Problem description :: Copy out each line of the entries below in which the string "GitLab" appears.

Material supplied ::
┌────────

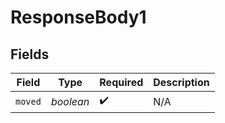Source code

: # ResponseBody1


## Fields

| Field              | Type               | Required           | Description        |
| ------------------ | ------------------ | ------------------ | ------------------ |
| `moved`            | *boolean*          | :heavy_check_mark: | N/A                |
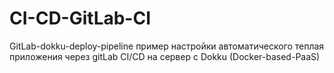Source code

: # CI-CD-GitLab-CI
GitLab-dokku-deploy-pipeline пример настройки автоматического теплая приложения через gitLab CI/CD на сервер с Dokku (Docker-based-PaaS)
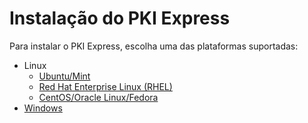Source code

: ﻿# Instalação do PKI Express

Para instalar o PKI Express, escolha uma das plataformas suportadas:

* Linux
  * [Ubuntu/Mint](linux-ubuntu.md)
  * [Red Hat Enterprise Linux (RHEL)](linux-redhat.md)
  * [CentOS/Oracle Linux/Fedora](linux-centos.md)
* [Windows](windows.md)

└────────

Written answer ::
: # CI-CD-GitLab-CI
GitLab-dokku-deploy-pipeline пример настройки автоматического теплая приложения через gitLab CI/CD на сервер с Dokku (Docker-based-PaaS)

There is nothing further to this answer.